Exercise directions: Count the lines in the records below that contain the word "compare", and give that figure alone.

····················

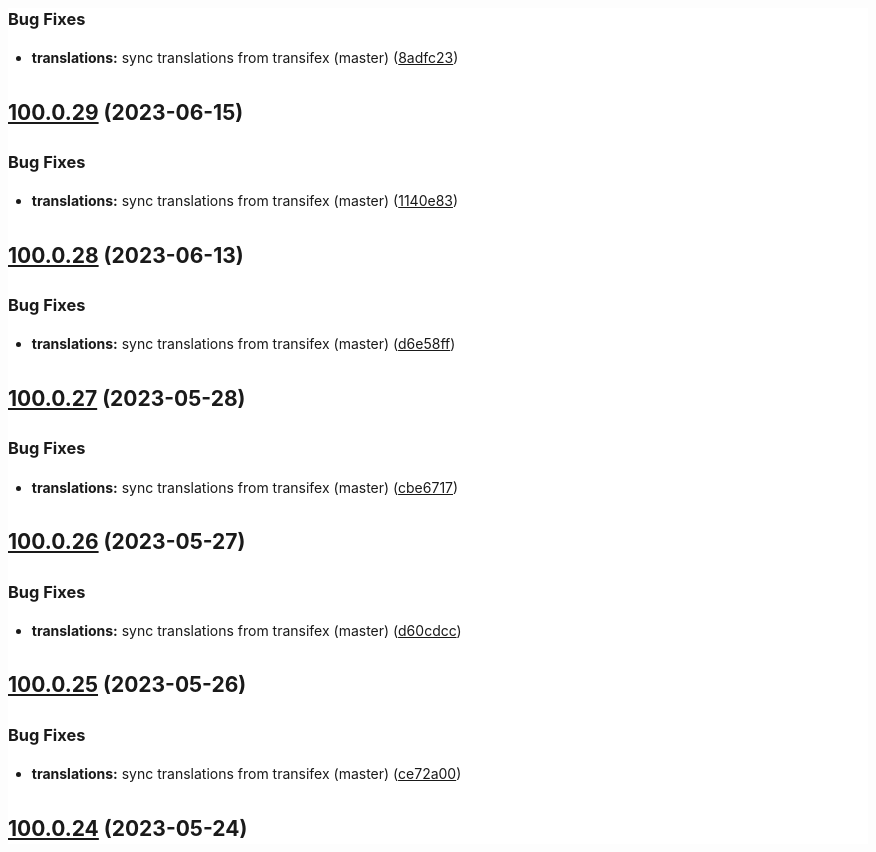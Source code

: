 
### Bug Fixes

* **translations:** sync translations from transifex (master) ([8adfc23](https://github.com/dhis2/sms-configuration-app/commit/8adfc23b4b8ff1ae10fb7eb5f460170229e44e63))

## [100.0.29](https://github.com/dhis2/sms-configuration-app/compare/v100.0.28...v100.0.29) (2023-06-15)


### Bug Fixes

* **translations:** sync translations from transifex (master) ([1140e83](https://github.com/dhis2/sms-configuration-app/commit/1140e83b3f18f552de73692ea250cf03b5989de3))

## [100.0.28](https://github.com/dhis2/sms-configuration-app/compare/v100.0.27...v100.0.28) (2023-06-13)


### Bug Fixes

* **translations:** sync translations from transifex (master) ([d6e58ff](https://github.com/dhis2/sms-configuration-app/commit/d6e58ff01bac92260ce903ff3942cf4203fc2466))

## [100.0.27](https://github.com/dhis2/sms-configuration-app/compare/v100.0.26...v100.0.27) (2023-05-28)


### Bug Fixes

* **translations:** sync translations from transifex (master) ([cbe6717](https://github.com/dhis2/sms-configuration-app/commit/cbe671701a7b8ceadf262b4d67d74bff07d20c46))

## [100.0.26](https://github.com/dhis2/sms-configuration-app/compare/v100.0.25...v100.0.26) (2023-05-27)


### Bug Fixes

* **translations:** sync translations from transifex (master) ([d60cdcc](https://github.com/dhis2/sms-configuration-app/commit/d60cdcc1a92fe3737952cae9c0428e39b9d6bbcb))

## [100.0.25](https://github.com/dhis2/sms-configuration-app/compare/v100.0.24...v100.0.25) (2023-05-26)


### Bug Fixes

* **translations:** sync translations from transifex (master) ([ce72a00](https://github.com/dhis2/sms-configuration-app/commit/ce72a003e2bd9d34e52b2da598c3ec03243e361f))

## [100.0.24](https://github.com/dhis2/sms-configuration-app/compare/v100.0.23...v100.0.24) (2023-05-24)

····················

The answer: 6